• [PROBLEM REQUIREMENTS] Pictures do not belong in the copy; print every entry exactly as it stands.

• [RECORDS SUPPLIED]

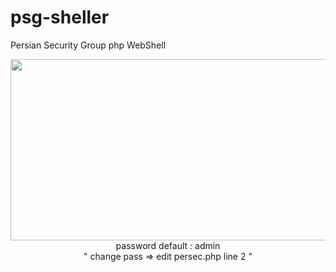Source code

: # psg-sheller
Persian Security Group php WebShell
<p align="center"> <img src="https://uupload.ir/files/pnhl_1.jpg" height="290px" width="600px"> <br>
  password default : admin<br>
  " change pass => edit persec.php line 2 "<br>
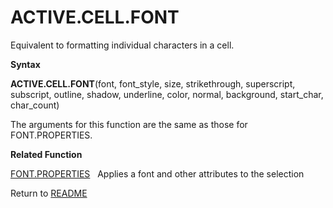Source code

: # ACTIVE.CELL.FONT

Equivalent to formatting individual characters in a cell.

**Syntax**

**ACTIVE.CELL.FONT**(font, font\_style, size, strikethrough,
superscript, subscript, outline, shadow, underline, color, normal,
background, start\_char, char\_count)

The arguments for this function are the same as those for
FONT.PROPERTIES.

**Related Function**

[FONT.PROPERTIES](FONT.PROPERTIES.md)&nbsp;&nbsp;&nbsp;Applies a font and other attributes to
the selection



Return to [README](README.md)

• [TASK ANSWER]
Source code

: # psg-sheller
Persian Security Group php WebShell
<p align="center"> <img src="https://uupload.ir/files/pnhl_1.jpg" height="290px" width="600px"> <br>
  password default : admin<br>
  " change pass => edit persec.php line 2 "<br>
Source code

: # ACTIVE.CELL.FONT

Equivalent to formatting individual characters in a cell.

**Syntax**

**ACTIVE.CELL.FONT**(font, font\_style, size, strikethrough,
superscript, subscript, outline, shadow, underline, color, normal,
background, start\_char, char\_count)

The arguments for this function are the same as those for
FONT.PROPERTIES.

**Related Function**

[FONT.PROPERTIES](FONT.PROPERTIES.md)&nbsp;&nbsp;&nbsp;Applies a font and other attributes to
the selection



Return to [README](README.md)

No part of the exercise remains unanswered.